Kausani bazaar

“Why don’t we have lunch in Kausani?” The question came up at breakfast. We would check out soon, and the drive was a short one. We’d got in late the previous evening. It seemed like the right thing to do. I remembered Kausani as a busy little town, and it had been a long time since we had seen a town, little or big. We set off towards the center of Kausani late in the morning.

It was a ghost town. A large plaster statue of a blue Shiva dressed in skins looked down at the empty bazaar in the middle of town. Lots of empty cars were parked around the junction of roads. Very few people passed by. A general store was open, a couple of ATMs, many restaurants were open and empty of customers. I walked up to the man lounging at the base of the streetlight at the very center of the town.

I’d not seen a single customer come to him, but he was very cheerful when I asked him what he was selling. Local herbs for your home garden, he said. “I’m not buying anything now,” I explained, “I just want to look.” He didn’t mind.

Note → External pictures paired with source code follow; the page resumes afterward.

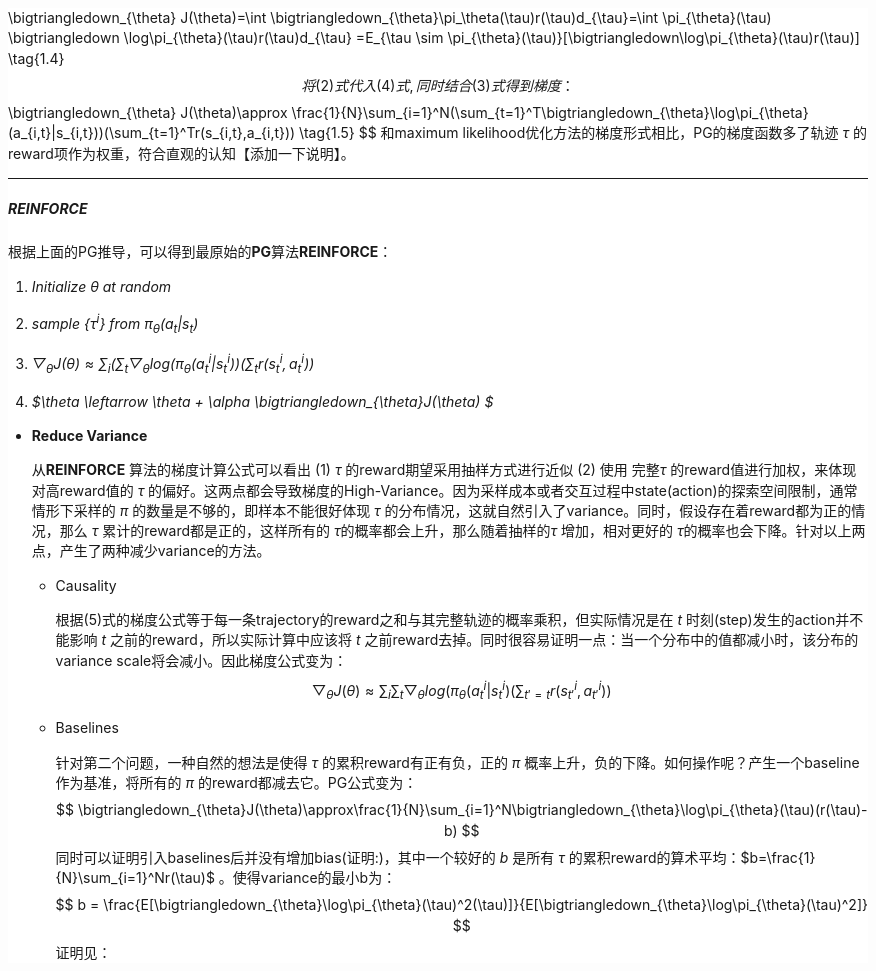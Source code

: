 \bigtriangledown_{\theta} J(\theta)=\int \bigtriangledown_{\theta}\pi_\theta(\tau)r(\tau)d_{\tau}=\int \pi_{\theta}(\tau) \bigtriangledown \log\pi_{\theta}(\tau)r(\tau)d_{\tau} =E_{\tau \sim \pi_{\theta}(\tau)}[\bigtriangledown\log\pi_{\theta}(\tau)r(\tau)] \tag{1.4}
$$
将(2)式代入(4)式, 同时结合(3) 式得到梯度：
$$
\bigtriangledown_{\theta} J(\theta)\approx \frac{1}{N}\sum_{i=1}^N(\sum_{t=1}^T\bigtriangledown_{\theta}\log\pi_{\theta}(a_{i,t}|s_{i,t}))(\sum_{t=1}^Tr(s_{i,t},a_{i,t})) \tag{1.5}
$$
和maximum likelihood优化方法的梯度形式相比，PG的梯度函数多了轨迹 $\tau$ 的reward项作为权重，符合直观的认知【添加一下说明】。

***

##### REINFORCE

根据上面的PG推导，可以得到最原始的**PG**算法**REINFORCE**：



1. *Initialize $\theta$ at random*

2. *sample $\{\tau^i\}$ from $\pi_{\theta}(a_t|s_t)$*

3. *$\bigtriangledown_{\theta}J(\theta) \approx \sum_i(\sum_t\bigtriangledown_{\theta}log(\pi_{\theta}(a_{t}^i|s_t^i))(\sum_tr(s_t^i,a_t^i))$*

4. *$\theta \leftarrow \theta + \alpha \bigtriangledown_{\theta}J(\theta) $*

   

- **Reduce Variance**

  从**REINFORCE** 算法的梯度计算公式可以看出 (1) $\tau$ 的reward期望采用抽样方式进行近似 (2) 使用 完整$\tau$ 的reward值进行加权，来体现对高reward值的 $\tau$ 的偏好。这两点都会导致梯度的High-Variance。因为采样成本或者交互过程中state(action)的探索空间限制，通常情形下采样的 $\pi$ 的数量是不够的，即样本不能很好体现 $\tau$ 的分布情况，这就自然引入了variance。同时，假设存在着reward都为正的情况，那么 $\tau$ 累计的reward都是正的，这样所有的 $\tau$的概率都会上升，那么随着抽样的$\tau$ 增加，相对更好的 $\tau$的概率也会下降。针对以上两点，产生了两种减少variance的方法。

  - Causality

    根据(5)式的梯度公式等于每一条trajectory的reward之和与其完整轨迹的概率乘积，但实际情况是在 $t$ 时刻(step)发生的action并不能影响 $t$ 之前的reward，所以实际计算中应该将 $t$ 之前reward去掉。同时很容易证明一点：当一个分布中的值都减小时，该分布的variance scale将会减小。因此梯度公式变为：
    $$
    \bigtriangledown_{\theta}J(\theta) \approx \sum_i\sum_t\bigtriangledown_{\theta}log(\pi_{\theta}(a_{t}^i|s_t^i)(\sum_{t'=t}r(s_{t'}^i,a_{t'}^i)) \tag{6}
    $$

  - Baselines

    针对第二个问题，一种自然的想法是使得 $\tau$ 的累积reward有正有负，正的 $\pi$ 概率上升，负的下降。如何操作呢？产生一个baseline作为基准，将所有的 $\pi$ 的reward都减去它。PG公式变为：
    $$
    \bigtriangledown_{\theta}J(\theta)\approx\frac{1}{N}\sum_{i=1}^N\bigtriangledown_{\theta}\log\pi_{\theta}(\tau)(r(\tau)-b)
    $$
    同时可以证明引入baselines后并没有增加bias(证明:)，其中一个较好的 $b$ 是所有 $\tau$ 的累积reward的算术平均：$b=\frac{1}{N}\sum_{i=1}^Nr(\tau)$ 。使得variance的最小b为：
    $$
    b = \frac{E[\bigtriangledown_{\theta}\log\pi_{\theta}(\tau)^2(\tau)]}{E[\bigtriangledown_{\theta}\log\pi_{\theta}(\tau)^2]}
    $$
    证明见：
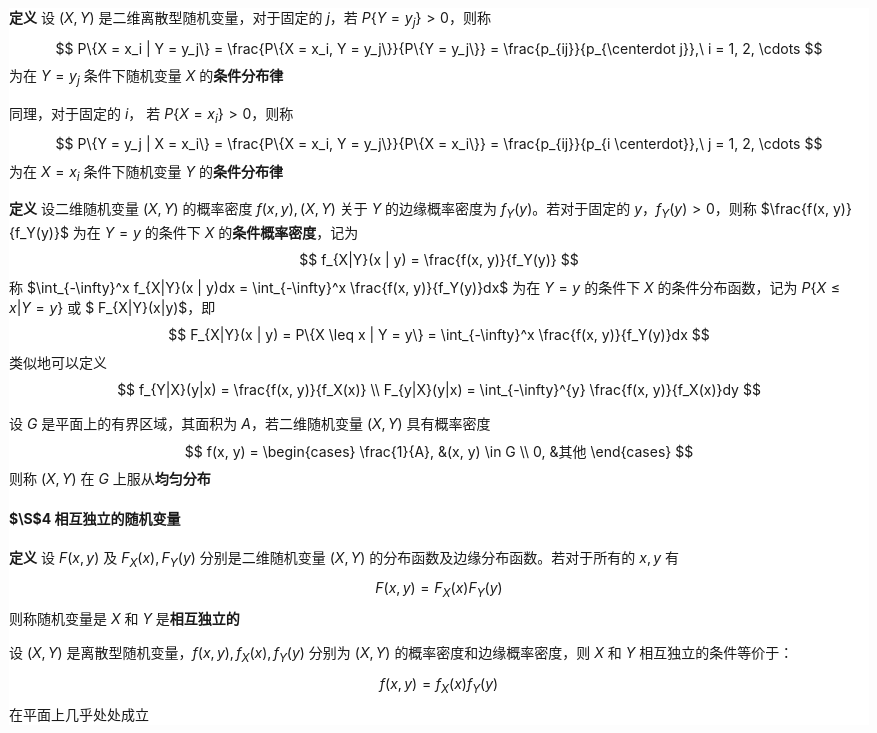 **定义** 	设 $(X, Y)$ 是二维离散型随机变量，对于固定的 $j$，若 $P\{Y = y_j\} > 0$，则称
$$
P\{X = x_i | Y = y_j\} = \frac{P\{X = x_i, Y = y_j\}}{P\{Y = y_j\}} = \frac{p_{ij}}{p_{\centerdot j}},\ i = 1, 2, \cdots
$$
为在 $Y = y_j$ 条件下随机变量 $X$ 的**条件分布律**

同理，对于固定的 $i$， 若 $P\{X = x_i\} > 0$，则称
$$
P\{Y = y_j | X = x_i\} = \frac{P\{X = x_i, Y = y_j\}}{P\{X = x_i\}} = \frac{p_{ij}}{p_{i \centerdot}},\ j = 1, 2, \cdots
$$
为在 $X = x_i$ 条件下随机变量 $Y$ 的**条件分布律**



**定义** 	设二维随机变量 $(X, Y)$ 的概率密度 $f(x, y), (X, Y)$ 关于 $Y$ 的边缘概率密度为 $f_Y(y)$。若对于固定的 $y$，$f_Y(y) > 0$，则称 $\frac{f(x, y)}{f_Y(y)}$ 为在 $Y = y$ 的条件下 $X$ 的**条件概率密度**，记为
$$
f_{X|Y}(x | y) = \frac{f(x, y)}{f_Y(y)}
$$
称 $\int_{-\infty}^x f_{X|Y}(x | y)dx = \int_{-\infty}^x \frac{f(x, y)}{f_Y(y)}dx$ 为在 $Y = y$ 的条件下 $X$ 的条件分布函数，记为 $P\{X \leq x | Y = y\}$ 或 $ F_{X|Y}(x|y)$，即
$$
F_{X|Y}(x | y) = P\{X \leq x | Y = y\} = \int_{-\infty}^x \frac{f(x, y)}{f_Y(y)}dx
$$
类似地可以定义
$$
f_{Y|X}(y|x) = \frac{f(x, y)}{f_X(x)} \\
F_{y|X}(y|x) = \int_{-\infty}^{y} \frac{f(x, y)}{f_X(x)}dy
$$


设 $G$ 是平面上的有界区域，其面积为 $A$，若二维随机变量 $(X, Y)$ 具有概率密度
$$
f(x, y) = \begin{cases}
\frac{1}{A}, &(x, y) \in G \\
0, &其他
\end{cases}
$$
则称 $(X, Y)$ 在 $G$ 上服从**均匀分布**



#### $\S$4 相互独立的随机变量

**定义** 	设 $F(x, y)$ 及 $F_X(x), F_Y(y)$ 分别是二维随机变量 $(X, Y)$ 的分布函数及边缘分布函数。若对于所有的 $x, y$ 有
$$
F(x, y) = F_X(x)F_Y(y)
$$
则称随机变量是 $X$ 和 $Y$ 是**相互独立的**



设 $(X, Y)$ 是离散型随机变量，$f(x,y),f_X(x),f_Y(y)$ 分别为 $(X, Y)$ 的概率密度和边缘概率密度，则 $X$ 和 $Y$ 相互独立的条件等价于：
$$
f(x, y) = f_X(x)f_Y(y)
$$
在平面上几乎处处成立
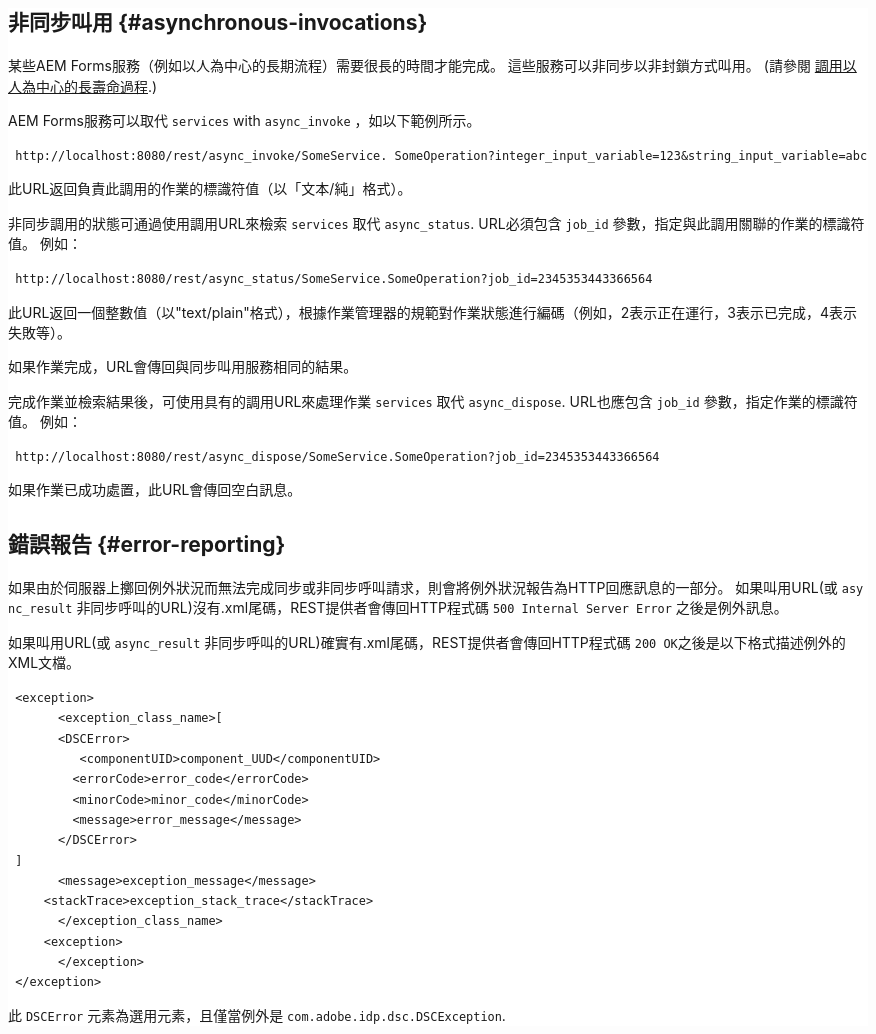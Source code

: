 ## 非同步叫用 {#asynchronous-invocations}

某些AEM Forms服務（例如以人為中心的長期流程）需要很長的時間才能完成。 這些服務可以非同步以非封鎖方式叫用。 (請參閱 [調用以人為中心的長壽命過程](/help/forms/developing/invoking-human-centric-long-lived.md#invoking-human-centric-long-lived-processes).)

AEM Forms服務可以取代 `services` with `async_invoke` ，如以下範例所示。

```as3
 http://localhost:8080/rest/async_invoke/SomeService. SomeOperation?integer_input_variable=123&string_input_variable=abc
```

此URL返回負責此調用的作業的標識符值（以「文本/純」格式）。

非同步調用的狀態可通過使用調用URL來檢索 `services` 取代 `async_status`. URL必須包含 `job_id` 參數，指定與此調用關聯的作業的標識符值。 例如：

```as3
 http://localhost:8080/rest/async_status/SomeService.SomeOperation?job_id=2345353443366564
```

此URL返回一個整數值（以&quot;text/plain&quot;格式），根據作業管理器的規範對作業狀態進行編碼（例如，2表示正在運行，3表示已完成，4表示失敗等）。

如果作業完成，URL會傳回與同步叫用服務相同的結果。

完成作業並檢索結果後，可使用具有的調用URL來處理作業 `services` 取代 `async_dispose`. URL也應包含 `job_id` 參數，指定作業的標識符值。 例如：

```as3
 http://localhost:8080/rest/async_dispose/SomeService.SomeOperation?job_id=2345353443366564
```

如果作業已成功處置，此URL會傳回空白訊息。

## 錯誤報告 {#error-reporting}

如果由於伺服器上擲回例外狀況而無法完成同步或非同步呼叫請求，則會將例外狀況報告為HTTP回應訊息的一部分。 如果叫用URL(或 `async_result` 非同步呼叫的URL)沒有.xml尾碼，REST提供者會傳回HTTP程式碼 `500 Internal Server Error` 之後是例外訊息。

如果叫用URL(或 `async_result` 非同步呼叫的URL)確實有.xml尾碼，REST提供者會傳回HTTP程式碼 `200 OK`之後是以下格式描述例外的XML文檔。

```as3
 <exception> 
       <exception_class_name>[ 
       <DSCError> 
          <componentUID>component_UUD</componentUID> 
         <errorCode>error_code</errorCode> 
         <minorCode>minor_code</minorCode> 
         <message>error_message</message> 
       </DSCError> 
 ]  
       <message>exception_message</message> 
     <stackTrace>exception_stack_trace</stackTrace> 
       </exception_class_name> 
     <exception> 
       </exception> 
 </exception>
```

此 `DSCError` 元素為選用元素，且僅當例外是 `com.adobe.idp.dsc.DSCException`.
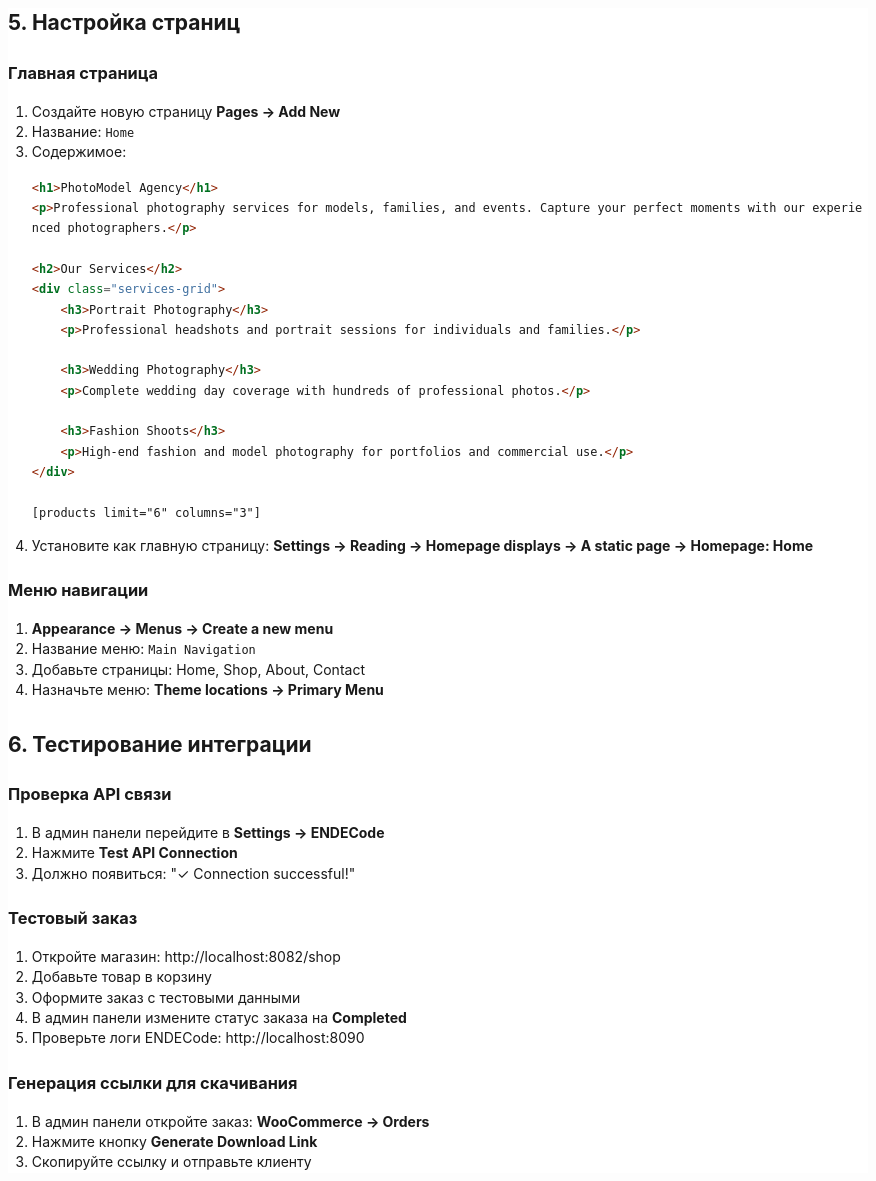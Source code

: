 ## 5. Настройка страниц

### Главная страница
1. Создайте новую страницу **Pages → Add New**
2. Название: `Home`
3. Содержимое:
   ```html
   <h1>PhotoModel Agency</h1>
   <p>Professional photography services for models, families, and events. Capture your perfect moments with our experienced photographers.</p>
   
   <h2>Our Services</h2>
   <div class="services-grid">
       <h3>Portrait Photography</h3>
       <p>Professional headshots and portrait sessions for individuals and families.</p>
       
       <h3>Wedding Photography</h3>
       <p>Complete wedding day coverage with hundreds of professional photos.</p>
       
       <h3>Fashion Shoots</h3>
       <p>High-end fashion and model photography for portfolios and commercial use.</p>
   </div>
   
   [products limit="6" columns="3"]
   ```
4. Установите как главную страницу: **Settings → Reading → Homepage displays → A static page → Homepage: Home**

### Меню навигации
1. **Appearance → Menus → Create a new menu**
2. Название меню: `Main Navigation`
3. Добавьте страницы: Home, Shop, About, Contact
4. Назначьте меню: **Theme locations → Primary Menu**

## 6. Тестирование интеграции

### Проверка API связи
1. В админ панели перейдите в **Settings → ENDECode**
2. Нажмите **Test API Connection**
3. Должно появиться: "✓ Connection successful!"

### Тестовый заказ
1. Откройте магазин: http://localhost:8082/shop
2. Добавьте товар в корзину
3. Оформите заказ с тестовыми данными
4. В админ панели измените статус заказа на **Completed**
5. Проверьте логи ENDECode: http://localhost:8090

### Генерация ссылки для скачивания
1. В админ панели откройте заказ: **WooCommerce → Orders**
2. Нажмите кнопку **Generate Download Link**
3. Скопируйте ссылку и отправьте клиенту
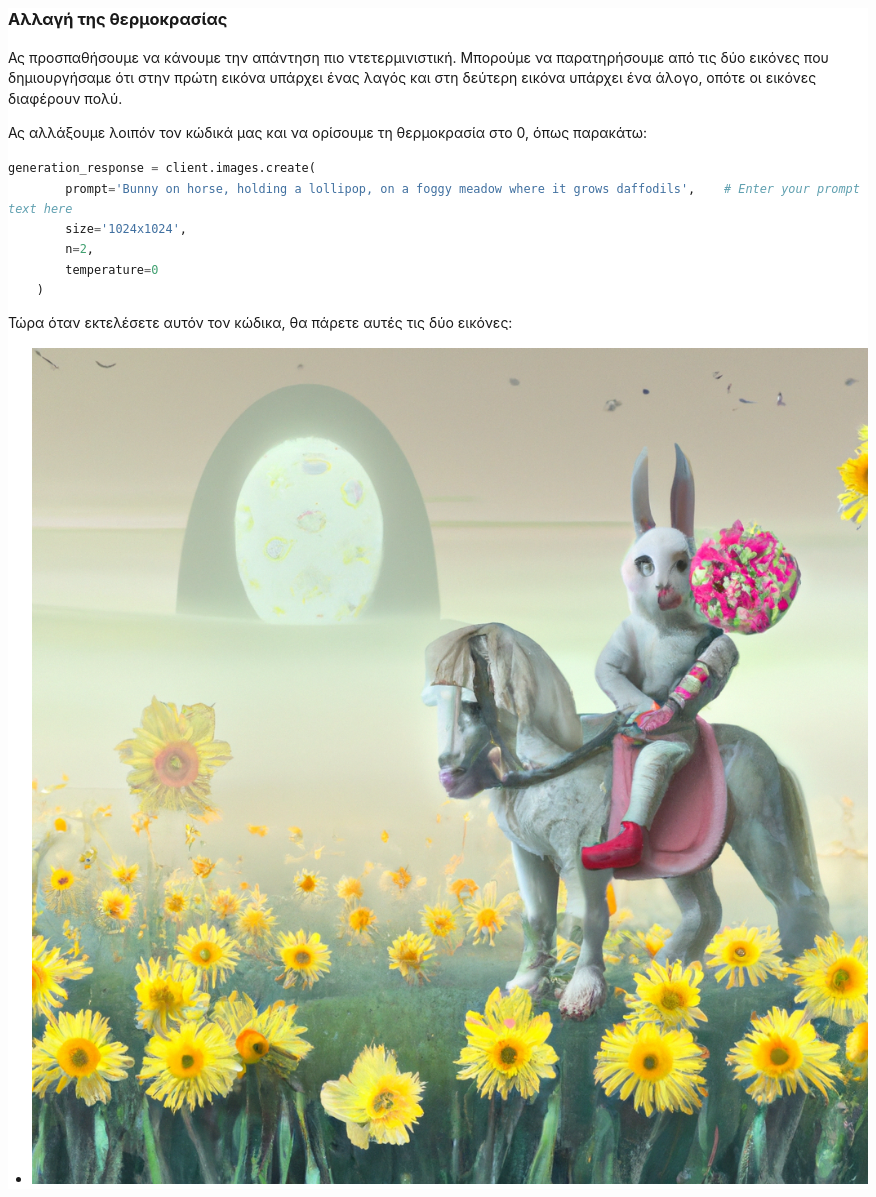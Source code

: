 ### Αλλαγή της θερμοκρασίας

Ας προσπαθήσουμε να κάνουμε την απάντηση πιο ντετερμινιστική. Μπορούμε να παρατηρήσουμε από τις δύο εικόνες που δημιουργήσαμε ότι στην πρώτη εικόνα υπάρχει ένας λαγός και στη δεύτερη εικόνα υπάρχει ένα άλογο, οπότε οι εικόνες διαφέρουν πολύ.

Ας αλλάξουμε λοιπόν τον κώδικά μας και να ορίσουμε τη θερμοκρασία στο 0, όπως παρακάτω:

```python
generation_response = client.images.create(
        prompt='Bunny on horse, holding a lollipop, on a foggy meadow where it grows daffodils',    # Enter your prompt text here
        size='1024x1024',
        n=2,
        temperature=0
    )
```

Τώρα όταν εκτελέσετε αυτόν τον κώδικα, θα πάρετε αυτές τις δύο εικόνες:

- ![Θερμοκρασία 0, έκδοση 1](../../../translated_images/v1-temp-generated-image.a4346e1d2360a056d855ee3dfcedcce91211747967cb882e7d2eff2076f90e4a.el.png)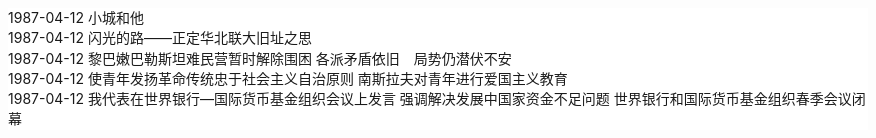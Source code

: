 1987-04-12 小城和他  
1987-04-12 闪光的路——正定华北联大旧址之思  
1987-04-12 黎巴嫩巴勒斯坦难民营暂时解除围困  各派矛盾依旧　局势仍潜伏不安  
1987-04-12 使青年发扬革命传统忠于社会主义自治原则  南斯拉夫对青年进行爱国主义教育  
1987-04-12 我代表在世界银行—国际货币基金组织会议上发言  强调解决发展中国家资金不足问题  世界银行和国际货币基金组织春季会议闭幕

I recognized coriander. He held up a couple of other seedlings which I hadn’t seen before. “Used in cooking,” he explained, helpfully un-enlightening. He had a plot of land just outside of town, and managed to sell a few of these every day, I gathered.

Across the street a sweet shop was just going through the motions. The owner was looking out at the empty road hopelessly. His listless eyes met mine for a moment and then drifted away. He realized the futility of waiting for customers, and hadn’t even bothered to make enough sweets to display a full counter. The many open but empty restaurants around the bazaar was a reminder of the complete collapse of Kausani’s tourism dominated economy.

In spite of the hardships, construction work had clearly not halted in the neighbourhood. The one shop which was definitely open and doing business was a hardware shop, with a shed full of sacks of cement outside. The situation reminded me something I’d read long ago. Talking of export oriented economies, Raghuram Rajan wrote in his book Fault Lines, “Unfortunately, even as exporters like Germany and Japan have become large and rich, the habits and institutions they acquired which growing have left them unable to generate strong sustainable domestic demand and become more balanced in their growth.” Excessive reliance on tourism is similar.

One place had bucked the trend: a small bakery which I’ve written about before. Ramesh had to leave a job in a hotel somewhere abroad and come home for the pandemic. He opened this bakery, catering to a daily demand for bread, biscuits, and a continuous trickle of orders for birthday cakes. He and the baker were cheerful. Why do cakes sell but not sweets? There was a clue in the prices; cakes are more expensive. The pandemic had not been even-handed. The poor suffered more, many lost jobs and livelihood. Those who can eat cake have also lost, but haven’t been wiped out. We had coffee and biscuits as we chatted with Ramesh, and decided to come back for lunch later.

Mandu Village

The village of Mandu was barely noticeable when we first visited eight years ago. We saw children swimming in the tank inside Baz Bahadur’s palace. We listened to a singer inside the halls of the same palace. We saw people working in the gardens and in the ruins. We saw a few bicycles, but locals mostly walked around the citadel. We could only get food in proper sit-down restaurants, and I remember feeling impatient at the amount of time it took them to get us a tea. The largest employer seemed to be the Archaelogical Survey, which was in charge of maintenance of the citadel. We saw many tourists, but most were from nearby, and had arrived by bus.

Things have changed a little. Outside the Jami Masjid we saw a line of food stalls. As we had chai standing in front of one, I took the photo which you see above. Motorbikes are now everywhere. We saw lots of tourists who had driven up there. The village now announces itself in rows of shops: we walked into one to look at Bagh printed cloth. The Archeological Survey continues to provide employment to many, but the tourist trade has opened up to accommodate the swelling ranks of the middle class. As a result, there is more money in the village now.